### Data for this exercise

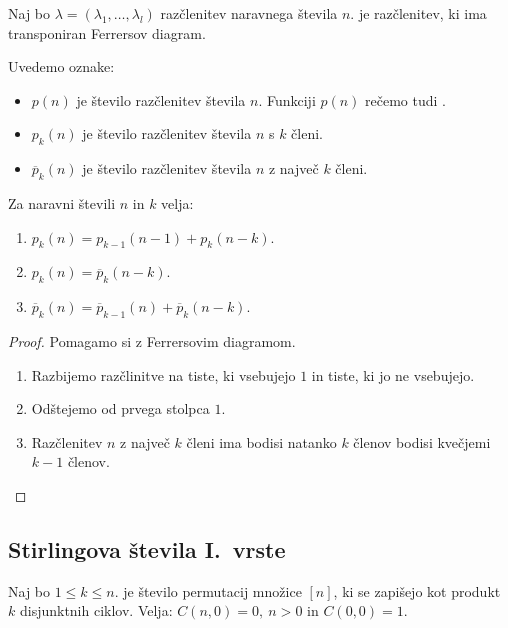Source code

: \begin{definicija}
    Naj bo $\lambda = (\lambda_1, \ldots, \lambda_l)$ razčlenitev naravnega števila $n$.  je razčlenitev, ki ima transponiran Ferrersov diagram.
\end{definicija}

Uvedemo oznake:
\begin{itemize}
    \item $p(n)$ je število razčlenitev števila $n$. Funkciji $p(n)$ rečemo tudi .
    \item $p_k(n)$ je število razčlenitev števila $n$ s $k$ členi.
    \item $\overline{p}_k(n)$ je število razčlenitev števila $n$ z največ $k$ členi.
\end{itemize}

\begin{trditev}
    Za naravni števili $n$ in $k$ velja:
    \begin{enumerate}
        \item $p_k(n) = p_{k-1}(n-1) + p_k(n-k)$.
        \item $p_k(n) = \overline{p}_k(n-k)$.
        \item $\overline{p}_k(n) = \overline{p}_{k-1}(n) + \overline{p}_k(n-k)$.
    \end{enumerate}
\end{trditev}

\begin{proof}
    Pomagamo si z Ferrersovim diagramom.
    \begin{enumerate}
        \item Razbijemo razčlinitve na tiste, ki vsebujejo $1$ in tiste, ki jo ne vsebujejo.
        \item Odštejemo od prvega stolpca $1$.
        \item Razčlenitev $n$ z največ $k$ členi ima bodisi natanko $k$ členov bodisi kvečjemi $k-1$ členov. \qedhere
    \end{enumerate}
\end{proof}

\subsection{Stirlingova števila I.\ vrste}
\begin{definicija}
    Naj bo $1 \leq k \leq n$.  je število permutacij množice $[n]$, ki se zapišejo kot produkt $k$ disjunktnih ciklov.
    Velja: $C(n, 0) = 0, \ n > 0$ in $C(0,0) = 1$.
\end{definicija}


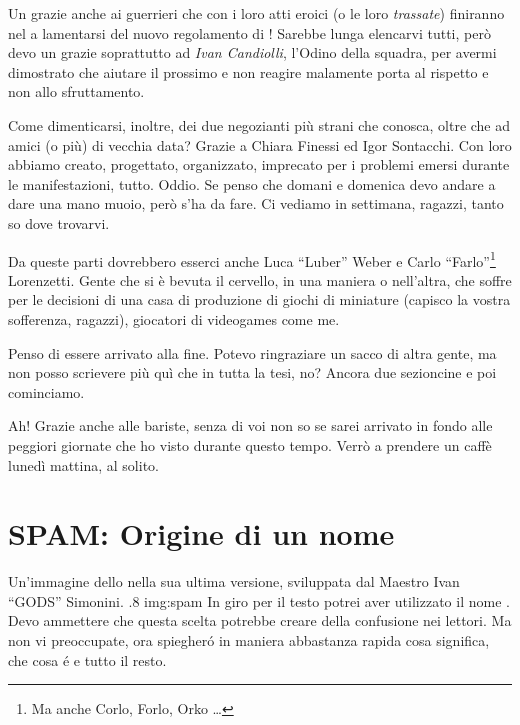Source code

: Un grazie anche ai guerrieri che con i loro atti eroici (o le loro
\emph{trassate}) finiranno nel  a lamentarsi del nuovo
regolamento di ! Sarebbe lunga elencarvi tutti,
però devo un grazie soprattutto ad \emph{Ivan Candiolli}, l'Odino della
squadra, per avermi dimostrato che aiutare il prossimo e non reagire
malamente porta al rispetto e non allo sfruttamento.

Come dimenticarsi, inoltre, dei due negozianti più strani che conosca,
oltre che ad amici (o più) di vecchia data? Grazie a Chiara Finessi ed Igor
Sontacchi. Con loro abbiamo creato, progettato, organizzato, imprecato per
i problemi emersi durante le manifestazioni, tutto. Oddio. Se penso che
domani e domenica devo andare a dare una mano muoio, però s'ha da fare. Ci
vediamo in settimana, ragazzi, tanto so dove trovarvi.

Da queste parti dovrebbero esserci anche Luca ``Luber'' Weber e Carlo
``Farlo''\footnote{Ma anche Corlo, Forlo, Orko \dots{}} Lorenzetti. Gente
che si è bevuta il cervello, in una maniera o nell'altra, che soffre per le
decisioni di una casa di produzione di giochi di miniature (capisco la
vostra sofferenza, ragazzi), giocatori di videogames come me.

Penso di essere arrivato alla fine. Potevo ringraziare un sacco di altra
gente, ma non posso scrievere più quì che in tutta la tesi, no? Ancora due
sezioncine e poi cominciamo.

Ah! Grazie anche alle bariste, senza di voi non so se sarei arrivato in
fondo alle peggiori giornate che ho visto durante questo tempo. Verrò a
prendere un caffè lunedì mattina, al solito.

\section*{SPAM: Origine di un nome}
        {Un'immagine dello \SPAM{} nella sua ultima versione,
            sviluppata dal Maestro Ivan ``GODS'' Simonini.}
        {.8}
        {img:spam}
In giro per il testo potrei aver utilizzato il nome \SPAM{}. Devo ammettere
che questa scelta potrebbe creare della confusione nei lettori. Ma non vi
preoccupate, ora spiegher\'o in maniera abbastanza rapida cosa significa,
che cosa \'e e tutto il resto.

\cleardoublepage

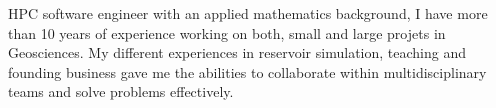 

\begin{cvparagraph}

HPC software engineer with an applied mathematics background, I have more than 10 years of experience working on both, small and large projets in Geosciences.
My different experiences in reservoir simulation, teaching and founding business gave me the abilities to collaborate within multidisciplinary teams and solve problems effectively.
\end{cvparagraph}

--

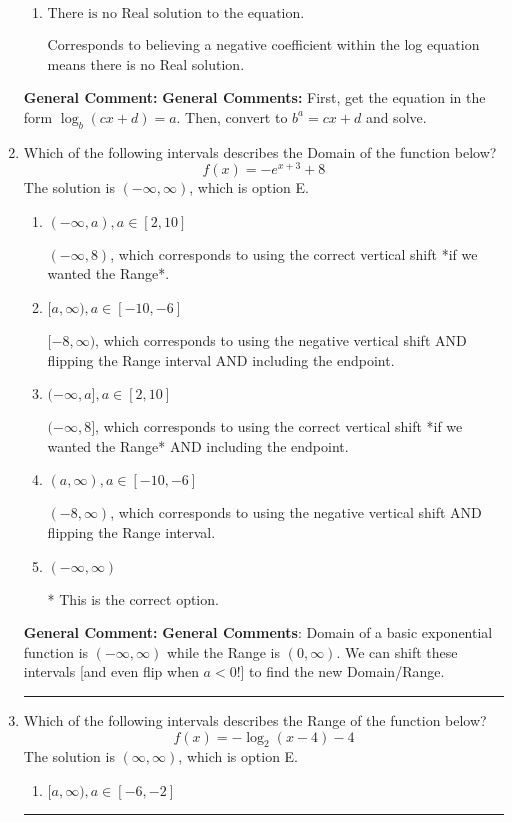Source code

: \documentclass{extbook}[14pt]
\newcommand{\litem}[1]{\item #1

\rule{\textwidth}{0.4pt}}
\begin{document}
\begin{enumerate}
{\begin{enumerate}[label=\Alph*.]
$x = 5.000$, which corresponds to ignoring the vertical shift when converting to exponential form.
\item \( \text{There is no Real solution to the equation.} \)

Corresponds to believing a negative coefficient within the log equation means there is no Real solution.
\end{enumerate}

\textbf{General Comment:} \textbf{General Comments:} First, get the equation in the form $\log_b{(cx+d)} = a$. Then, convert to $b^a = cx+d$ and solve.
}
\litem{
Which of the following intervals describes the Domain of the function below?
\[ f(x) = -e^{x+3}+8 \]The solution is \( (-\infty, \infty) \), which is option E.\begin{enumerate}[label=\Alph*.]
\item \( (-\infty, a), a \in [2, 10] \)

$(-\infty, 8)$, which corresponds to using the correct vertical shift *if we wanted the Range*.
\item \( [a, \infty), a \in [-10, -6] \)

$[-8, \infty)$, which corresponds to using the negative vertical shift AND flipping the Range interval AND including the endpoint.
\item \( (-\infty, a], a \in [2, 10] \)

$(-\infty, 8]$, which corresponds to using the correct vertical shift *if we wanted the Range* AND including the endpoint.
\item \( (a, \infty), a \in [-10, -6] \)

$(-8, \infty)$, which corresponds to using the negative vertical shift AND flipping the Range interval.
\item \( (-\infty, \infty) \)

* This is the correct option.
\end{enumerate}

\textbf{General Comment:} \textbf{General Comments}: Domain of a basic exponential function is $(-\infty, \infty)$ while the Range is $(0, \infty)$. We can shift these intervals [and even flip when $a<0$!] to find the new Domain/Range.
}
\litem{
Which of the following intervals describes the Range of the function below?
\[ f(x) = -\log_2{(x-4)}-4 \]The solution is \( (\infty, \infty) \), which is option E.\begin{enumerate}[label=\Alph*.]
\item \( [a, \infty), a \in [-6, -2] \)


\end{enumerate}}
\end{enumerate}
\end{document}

==

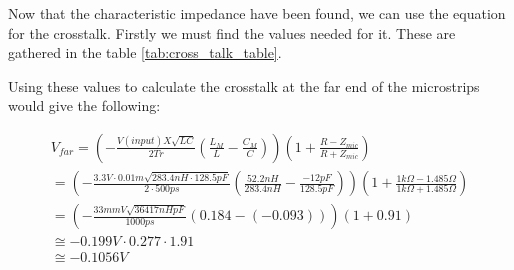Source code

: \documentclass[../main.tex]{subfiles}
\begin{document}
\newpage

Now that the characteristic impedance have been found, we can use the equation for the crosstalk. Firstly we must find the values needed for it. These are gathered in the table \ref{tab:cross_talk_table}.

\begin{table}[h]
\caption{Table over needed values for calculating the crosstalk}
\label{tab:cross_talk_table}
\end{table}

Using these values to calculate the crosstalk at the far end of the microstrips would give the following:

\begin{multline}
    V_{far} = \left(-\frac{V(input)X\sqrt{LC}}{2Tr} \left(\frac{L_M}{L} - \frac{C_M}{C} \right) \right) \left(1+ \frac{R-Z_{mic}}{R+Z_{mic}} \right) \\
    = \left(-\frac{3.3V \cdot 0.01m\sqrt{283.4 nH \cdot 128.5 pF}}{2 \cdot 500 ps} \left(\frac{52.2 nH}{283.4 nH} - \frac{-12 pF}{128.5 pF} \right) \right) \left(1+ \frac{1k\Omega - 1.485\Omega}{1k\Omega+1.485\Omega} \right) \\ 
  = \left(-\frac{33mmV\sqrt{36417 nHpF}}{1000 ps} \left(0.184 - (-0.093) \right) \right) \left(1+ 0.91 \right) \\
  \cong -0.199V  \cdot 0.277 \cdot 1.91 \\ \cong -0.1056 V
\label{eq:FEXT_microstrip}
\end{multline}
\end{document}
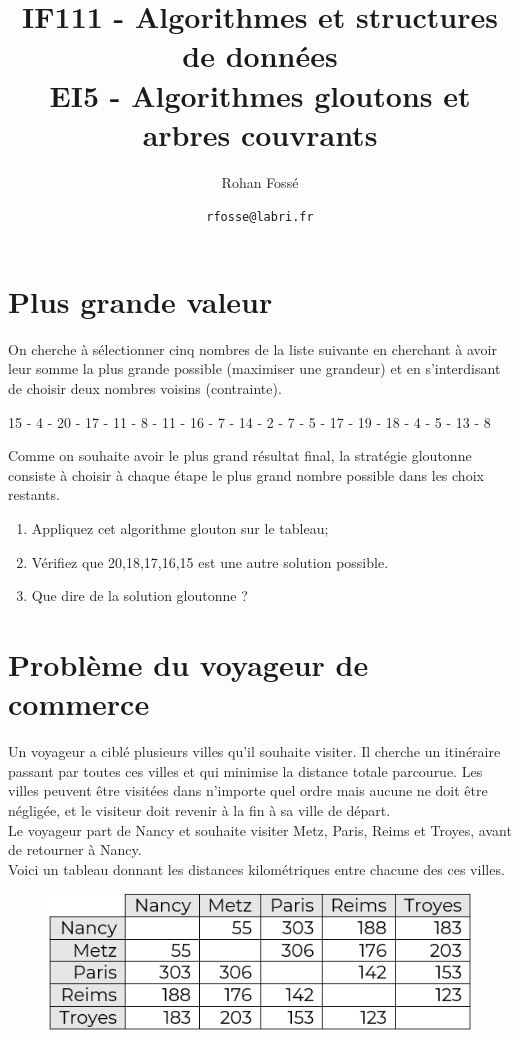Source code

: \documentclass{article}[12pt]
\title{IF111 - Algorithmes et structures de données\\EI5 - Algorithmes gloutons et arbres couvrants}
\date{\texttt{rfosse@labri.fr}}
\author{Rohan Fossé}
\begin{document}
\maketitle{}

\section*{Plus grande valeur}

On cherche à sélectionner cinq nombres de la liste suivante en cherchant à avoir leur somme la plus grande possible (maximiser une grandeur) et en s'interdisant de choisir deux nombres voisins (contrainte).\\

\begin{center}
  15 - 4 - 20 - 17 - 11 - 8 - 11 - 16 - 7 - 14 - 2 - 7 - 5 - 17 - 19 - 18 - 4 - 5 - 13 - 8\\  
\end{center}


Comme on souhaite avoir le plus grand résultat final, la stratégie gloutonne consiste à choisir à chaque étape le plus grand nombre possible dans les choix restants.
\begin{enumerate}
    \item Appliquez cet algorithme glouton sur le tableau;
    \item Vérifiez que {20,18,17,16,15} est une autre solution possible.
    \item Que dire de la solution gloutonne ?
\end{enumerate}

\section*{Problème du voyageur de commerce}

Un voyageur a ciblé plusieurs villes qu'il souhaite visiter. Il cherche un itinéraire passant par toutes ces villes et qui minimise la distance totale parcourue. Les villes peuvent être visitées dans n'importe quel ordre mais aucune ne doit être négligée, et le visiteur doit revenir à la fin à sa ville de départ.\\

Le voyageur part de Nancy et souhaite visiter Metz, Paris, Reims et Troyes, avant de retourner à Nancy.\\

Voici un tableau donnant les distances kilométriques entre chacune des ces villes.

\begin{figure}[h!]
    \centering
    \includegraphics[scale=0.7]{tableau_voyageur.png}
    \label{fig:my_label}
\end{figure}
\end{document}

### Problem to solve
For the string "Comment", show each line of the listing where it appears.

### Solved exercise
\textbf{General Comment:} \textbf{General Comments:} First, get the equation in the form $\log_b{(cx+d)} = a$. Then, convert to $b^a = cx+d$ and solve.
\textbf{General Comment:} \textbf{General Comments}: Domain of a basic exponential function is $(-\infty, \infty)$ while the Range is $(0, \infty)$. We can shift these intervals [and even flip when $a<0$!] to find the new Domain/Range.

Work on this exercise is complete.